*** Input material ***

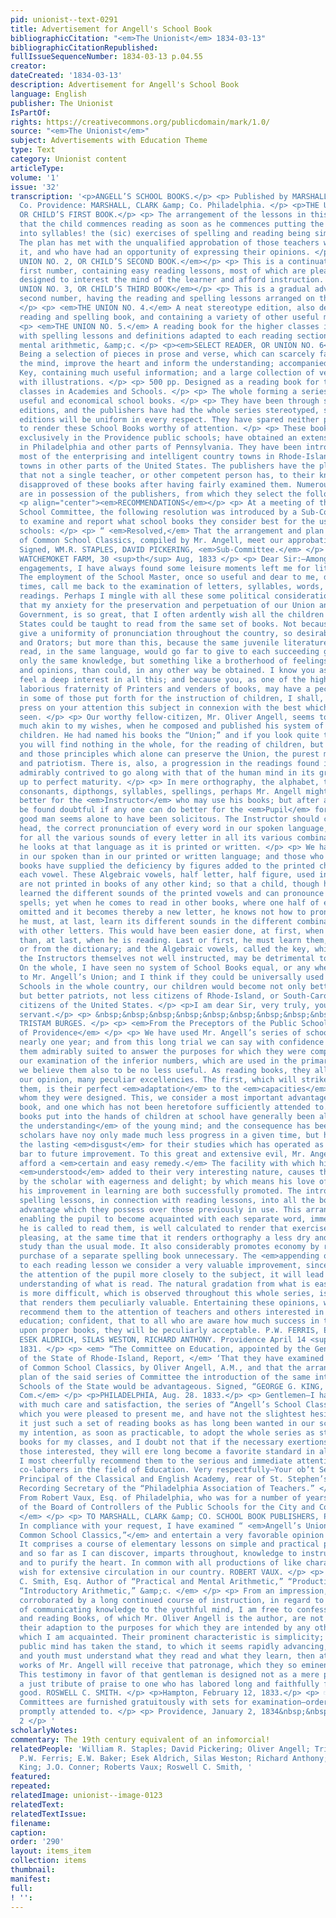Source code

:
```yaml
---
pid: unionist--text-0291
title: Advertisement for Angell's School Book
bibliographicCitation: "<em>The Unionist</em> 1834-03-13"
bibliographicCitationRepublished: 
fullIssueSequenceNumber: 1834-03-13 p.04.55
creator: 
dateCreated: '1834-03-13'
description: Advertisement for Angell's School Book
language: English
publisher: The Unionist
IsPartOf: 
rights: https://creativecommons.org/publicdomain/mark/1.0/
source: "<em>The Unionist</em>"
subject: Advertisements with Education Theme
type: Text
category: Unionist content
articleType: 
volume: '1'
issue: '32'
transcription: '<p>ANGELL’S SCHOOL BOOKS.</p> <p> Published by MARSHALL, BROWN, &amp;
  Co. Providence: MARSHALL, CLARK &amp; Co. Philadelphia. </p> <p>THE UNION NO. 1,
  OR CHILD’S FIRST BOOK.</p> <p> The arrangement of the lessons in this book is such
  that the child commences reading as soon as he commences putting the letters together
  into syllables! the (sic) exercises of spelling and reading being simultaneous.
  The plan has met with the unqualified approbation of those teachers who have used
  it, and who have had an opportunity of expressing their opinions. </p> <p><em>THE
  UNION NO. 2, OR CHILD’S SECOND BOOK.</em></p> <p> This is a continuation of the
  first number, containing easy reading lessons, most of which are pleasing stories,
  designed to interest the mind of the learner and afford instruction. </p> <p><em>THE
  UNION NO. 3, OR CHILD’S THIRD BOOK</em></p> <p> This is a gradual advance from the
  second number, having the reading and spelling lessons arranged on the same plan.
  </p> <p> <em>THE UNION NO. 4.</em> A neat stereotype edition, also designed as a
  reading and spelling book, and containing a variety of other useful matter. </p>
  <p> <em>THE UNION NO. 5.</em> A reading book for the higher classes in common schools,
  with spelling lessons and definitions adapted to each reading section—with tables,
  mental arithmetic, &amp;c. </p> <p><em>SELECT READER, OR UNION NO. 6</em></p> <p>
  Being a selection of pieces in prose and verse, which can scarcely fail to interest
  the mind, improve the heart and inform the understanding; accompanied with an explanatory
  Key, containing much useful information; and a large collection of verbal distinctions
  with illustrations. </p> <p> 500 pp. Designed as a reading book for the highest
  classes in Academies and Schools. </p> <p> The whole forming a series of interesting,
  useful and economical school books. </p> <p> They have been through several large
  editions, and the publishers have had the whole series stereotyped, so that future
  editions will be uniform in every respect. They have spared neither pains nor expense
  to render these School Books worthy of attention. </p> <p> These books are used
  exclusively in the Providence public schools; have obtained an extensive circulation
  in Philadelphia and other parts of Pennsylvania. They have been introduced into
  most of the enterprising and intelligent country towns in Rhode-Island, and many
  towns in other parts of the United States. The publishers have the pleasure to state
  that not a single teacher, or other competent person has, to their knowledge, ever
  disapproved of these books after having fairly examined them. Numerous testimonials
  are in possession of the publishers, from which they select the following. </p>
  <p align="center"><em>RECOMMENDATIONS</em></p> <p> At a meeting of the Providence
  School Committee, the following resolution was introduced by a Sub-Committee, appointed
  to examine and report what school books they consider best for the use of the public
  schools: </p> <p> “ <em>Resolved,</em> That the arrangement and plan of the series
  of Common School Classics, compiled by Mr. Angell, meet our approbation.” </p> <p>
  Signed, WM.R. STAPLES, DAVID PICKERING, <em>Sub-Committee.</em> </p> <p> &nbsp;&nbsp;&nbsp;&nbsp;&nbsp;&nbsp;&nbsp;&nbsp;&nbsp;&nbsp;&nbsp;
  WATCHEMOKET FARM, 30 <sup>th</sup> Aug, 1833 </p> <p> Dear Sir:—Among my political
  engagements, I have always found some leisure moments left me for literary amusement.
  The employment of the School Master, once so useful and dear to me, does now, at
  times, call me back to the examination of letters, syllables, words, spellings and
  readings. Perhaps I mingle with all these some political considerations; for I confess,
  that my anxiety for the preservation and perpetuation of our Union and National
  Government, is so great, that I often ardently wish all the children in the United
  States could be taught to read from the same set of books. Not because this might
  give a uniformity of pronunciation throughout the country, so desirable to Poets
  and Orators; but more than this, because the same juvenile literature studied and
  read, in the same language, would go far to give to each succeeding generation not
  only the same knowledge, but something like a brotherhood of feelings, sentiments,
  and opinions, than could, in any other way be obtained. I know you as a citizen,
  feel a deep interest in all this; and because you, as one of the highly useful and
  laborious fraternity of Printers and venders of books, may have a peculiar interest
  in some of those put forth for the instruction of children, I shall, at this time,
  press on your attention this subject in connexion with the best which I have yet
  seen. </p> <p> Our worthy fellow-citizen, Mr. Oliver Angell, seems to have had purposes
  much akin to my wishes, when he composed and published his system of classics for
  children. He had named his books the “Union;” and if you look quite through them,
  you will find nothing in the whole, for the reading of children, but that spirit
  and those principles which alone can preserve the Union, the purest morals, piety
  and patriotism. There is, also, a progression in the readings found in these books,
  admirably contrived to go along with that of the human mind in its growth from childhood
  up to perfect maturity. </p> <p> In mere orthography, the alphabet, the vowels,
  consonants, dipthongs, syllables, spellings, perhaps Mr. Angell might have done
  better for the <em>Instructor</em> who may use his books; but after all, it will
  be found doubtful if any one can do better for the <em>Pupil</em> for whom this
  good man seems alone to have been solicitous. The Instructor should carry in his
  head, the correct pronunciation of every word in our spoken language, and a key
  for all the various sounds of every letter in all its various combinations whenever
  he looks at that language as it is printed or written. </p> <p> We have more vowels
  in our spoken than in our printed or written language; and those who compose spelling
  books have supplied the deficiency by figures added to the printed character of
  each vowel. These Algebraic vowels, half letter, half figure, used in spelling books,
  are not printed in books of any other kind; so that a child, though he may have
  learned the different sounds of the printed vowels and can pronounce them when he
  spells; yet when he comes to read in other books, where one half of each vowel is
  omitted and it becomes thereby a new letter, he knows not how to pronounce it; and
  he must, at last, learn its different sounds in the different combinations of each
  with other letters. This would have been easier done, at first, when he was spelling,
  than, at last, when he is reading. Last or first, he must learn them, from the Instructor,
  or from the dictionary; and the Algebraic vowels, called the key, while useful to
  the Instructors themselves not well instructed, may be detrimental to the pupil.
  On the whole, I have seen no system of School Books equal, or any where near equal
  to Mr. Angell’s Union; and I think if they could be universally used in our English
  Schools in the whole country, our children would become not only better scholars,
  but better patriots, not less citizens of Rhode-Island, or South-Carolina and more
  citizens of the United States. </p> <p>I am dear Sir, very truly, your obedient
  servant.</p> <p> &nbsp;&nbsp;&nbsp;&nbsp;&nbsp;&nbsp;&nbsp;&nbsp;&nbsp;&nbsp;&nbsp;&nbsp;&nbsp;&nbsp;&nbsp;&nbsp;&nbsp;&nbsp;&nbsp;&nbsp;&nbsp;&nbsp;&nbsp;&nbsp;&nbsp;&nbsp;&nbsp;&nbsp;&nbsp;&nbsp;&nbsp;&nbsp;&nbsp;&nbsp;&nbsp;
  TRISTAM BURGES. </p> <p> <em>From the Preceptors of the Public Schools in the City
  of Providence</em> </p> <p> We have used Mr. Angell’s series of school books, for
  nearly one year; and from this long trial we can say with confidence that we believe
  them admirably suited to answer the purposes for which they were composed. From
  our examination of the inferior numbers, which are used in the primary Schools,
  we believe them also to be no less useful. As reading books, they all combine in
  our opinion, many peculiar excellencies. The first, which will strike all who use
  them, is their perfect <em>adaptation</em> to the <em>capacities</em> of those for
  whom they were designed. This, we consider a most important advantage in an elementary
  book, and one which has not been heretofore sufficiently attended to. </p> <p> The
  books put into the hands of children at school have generally been altogether <em>above
  the understanding</em> of the young mind; and the consequence has been, that the
  scholars have noy only made much less progress in a given time, but have acquired
  the lasting <em>disgust</em> for their studies which has operated as an effectual
  bar to future improvement. To this great and extensive evil, Mr. Angell’s books
  afford a <em>certain and easy remedy.</em> The facility with which his lessons are
  <em>understood</em> added to their very interesting nature, causes them to be read
  by the scholar with eagerness and delight; by which means his love of study and
  his improvement in learning are both successfully promoted. The introduction of
  spelling lessons, in connection with reading lessons, into all the books, is an
  advantage which they possess over those previously in use. This arrangement, by
  enabling the pupil to become acquainted with each separate word, immediately before
  he is called to read them, is well calculated to render that exercise correct and
  pleasing, at the same time that it renders orthography a less dry and uninteresting
  study than the usual mode. It also considerably promotes economy by rendering the
  purchase of a separate spelling book unnecessary. The <em>appending of questions</em>
  to each reading lesson we consider a very valuable improvement, since, by calling
  the attention of the pupil more closely to the subject, it will lead him to a better
  understanding of what is read. The natural gradation from what is easy, to what
  is more difficult, which is observed throughout this whole series, is a circumstance
  that renders them peculiarly valuable. Entertaining these opinions, we cheerfully
  recommend them to the attention of teachers and others interested in the cause of
  education; confident, that to all who are aware how much success in teaching depends
  upon proper books, they will be peculiarly acceptable. P.W. FERRIS, E.W. BAKER,
  ESEK ALDRICH, SILAS WESTON, RICHARD ANTHONY. Providence April 14 <sup>th</sup> ,
  1831. </p> <p> <em> “The Committee on Education, appointed by the General Assembly
  of the State of Rhode-Island, Report, </em> ‘That they have examined the series
  of Common School Classics, by Oliver Angell, A.M., and that the arrangement and
  plan of the said series of Committee the introduction of the same into the Public
  Schools of the State would be advantageous. Signed, “GEORGE G. KING, <em>For the
  Com.</em> </p> <p>PHILADELPHIA, Aug. 28. 1833.</p> <p> Gentlemen—I have examined
  with much care and satisfaction, the series of “Angell’s School Classics,” with
  which you were pleased to present me, and have not the slightest hesitation to pronounce
  it just such a set of reading books as has long been wanted in our schools. It is
  my intention, as soon as practicable, to adopt the whole series as standard reading
  books for my classes, and I doubt not that if the necessary exertions be made by
  those interested, they will ere long become a favorite standard in all our schools.
  I most cheerfully recommend them to the serious and immediate attention of my Philadelphia
  co-laborers in the field of Education. Very respectfully—Your ob’t Servant, J. O’CONNER.
  Principal of the Classical and English Academy, rear of St. Stephen’s Church, and
  Recording Secretary of the “Philadelphia Association of Teachers.” </p> <p> <em>
  From Robert Vaux, Esq. of Philadelphia, who was for a number of years President
  of the Board of Controllers of the Public Schools for the City and County of Philadelphia.
  </em> </p> <p> TO MARSHALL, CLARK &amp; CO. SCHOOL BOOK PUBLISHERS, PHILADELPHIA.
  In compliance with your request, I have examined “ <em>Angell’s Union Series of
  Common School Classics,”</em> and entertain a very favorable opinion of the work.
  It comprises a course of elementary lessons on simple and practical principles,
  and so far as I can discover, imparts throughout, knowledge to instruct the understanding
  and to purify the heart. In common with all productions of like character I could
  wish for extensive circulation in our country. ROBERT VAUX. </p> <p> <em> From Roswell
  C. Smith, Esq. Author of “Practical and Mental Arithmetic,” “Productive Grammar,”
  “Introductory Arithmetic,” &amp;c. </em> </p> <p> From an impression, received and
  corroborated by a long continued course of instruction, in regard to the best methods
  of communicating knowledge to the youthful mind, I am free to confess that the Spelling
  and reading Books, of which Mr. Oliver Angell is the author, are not excelled, in
  their adaption to the purposes for which they are intended by any other books with
  which I am acquainted. Their prominent characteristic is simplicity; and when the
  public mind has taken the stand, to which it seems rapidly advancing, that children
  and youth must understand what they read and what they learn, then at least the
  works of Mr. Angell will receive that patronage, which they so eminently deserve.
  This testimony in favor of that gentleman is designed not as a mere puff; but as
  a just tribute of praise to one who has labored long and faithfully for the public
  good. ROSWELL C. SMITH. </p> <p>Hampton, February 12, 1833.</p> <p> ☞Teachers, School
  Committees are furnished gratuitously with sets for examination—orders from abroad
  promptly attended to. </p> <p> Providence, January 2, 1834&nbsp;&nbsp;&nbsp;&nbsp;&nbsp;&nbsp;&nbsp;&nbsp;&nbsp;&nbsp;&nbsp;&nbsp;&nbsp;&nbsp;&nbsp;&nbsp;&nbsp;&nbsp;&nbsp;&nbsp;&nbsp;&nbsp;&nbsp;&nbsp;&nbsp;&nbsp;&nbsp;&nbsp;&nbsp;&nbsp;&nbsp;&nbsp;&nbsp;&nbsp;&nbsp;&nbsp;&nbsp;&nbsp;&nbsp;&nbsp;&nbsp;&nbsp;&nbsp;&nbsp;&nbsp;&nbsp;&nbsp;&nbsp;&nbsp;
  2 </p> '
scholarlyNotes: 
commentary: The 19th century equivalent of an infomorcial!
relatedPeople: 'William R. Staples; David Pickering; Oliver Angell; Tristam Burges;
  P.W. Ferris; E.W. Baker; Esek Aldrich, Silas Weston; Richard Anthony; George G.
  King; J.O. Conner; Roberts Vaux; Roswell C. Smith, '
featured: 
repeated: 
relatedImage: unionist--image-0123
relatedText: 
relatedTextIssue: 
filename: 
caption: 
order: '290'
layout: items_item
collection: items
thumbnail: 
manifest: 
full: 
! '': 
---
```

***

→ **What you are asked to do**
Every line above in which the word "standard" occurs needs to be copied.

→ **Written solution**
  my intention, as soon as practicable, to adopt the whole series as standard reading
  those interested, they will ere long become a favorite standard in all our schools.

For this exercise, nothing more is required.